*Work item*: Please retype the records below exactly as they appear, but leave out the pictures.

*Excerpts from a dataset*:
::::::::
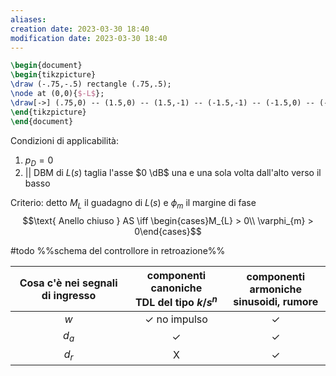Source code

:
 ```yaml
---
aliases: 
creation date: 2023-03-30 18:40
modification date: 2023-03-30 18:40
---
```


```tikz
\begin{document}
\begin{tikzpicture}
\draw (-.75,-.5) rectangle (.75,.5);
\node at (0,0){$-L$};
\draw[->] (.75,0) -- (1.5,0) -- (1.5,-1) -- (-1.5,-1) -- (-1.5,0) -- (-.75,0);
\end{tikzpicture}
\end{document}
```

Condizioni di applicabilità:
1. $p_{D} =0$
2. || DBM di $L(s)$ taglia l'asse $0 \dB$ una e una sola volta dall'alto verso il basso

Criterio:
detto $M_{L}$ il guadagno di $L(s)$ e $\phi_{m}$ il margine di fase
$$\text{ Anello chiuso } AS \iff \begin{cases}M_{L} > 0\\ \varphi_{m} > 0\end{cases}$$


#todo %%schema del controllore in retroazione%%

| Cosa c'è nei segnali di ingresso | componenti canoniche </br> TDL del tipo $k/s^n$ | componenti armoniche </br> sinusoidi, rumore |
|:--------------------------------:|:-----------------------------------------------:|:--------------------------------------------:|
|               $w$                |             $\checkmark$ no impulso             |                 $\checkmark$                 |
|             $d_{a}$              |                  $\checkmark$                   |                 $\checkmark$                 |
|             $d_{r}$              |                        X                        | $\checkmark$                                             |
::::::::
*Completed exercise*:
Source code

:
 ```yaml
---
aliases: 
creation date: 2023-03-30 18:40
modification date: 2023-03-30 18:40
---
```


```tikz
\begin{document}
\begin{tikzpicture}
\draw (-.75,-.5) rectangle (.75,.5);
\node at (0,0){$-L$};
\draw[->] (.75,0) -- (1.5,0) -- (1.5,-1) -- (-1.5,-1) -- (-1.5,0) -- (-.75,0);
\end{tikzpicture}
\end{document}
```

Condizioni di applicabilità:
1. $p_{D} =0$
2. || DBM di $L(s)$ taglia l'asse $0 \dB$ una e una sola volta dall'alto verso il basso

Criterio:
detto $M_{L}$ il guadagno di $L(s)$ e $\phi_{m}$ il margine di fase
$$\text{ Anello chiuso } AS \iff \begin{cases}M_{L} > 0\\ \varphi_{m} > 0\end{cases}$$


#todo %%schema del controllore in retroazione%%

| Cosa c'è nei segnali di ingresso | componenti canoniche </br> TDL del tipo $k/s^n$ | componenti armoniche </br> sinusoidi, rumore |
|:--------------------------------:|:-----------------------------------------------:|:--------------------------------------------:|
|               $w$                |             $\checkmark$ no impulso             |                 $\checkmark$                 |
|             $d_{a}$              |                  $\checkmark$                   |                 $\checkmark$                 |
|             $d_{r}$              |                        X                        | $\checkmark$                                             |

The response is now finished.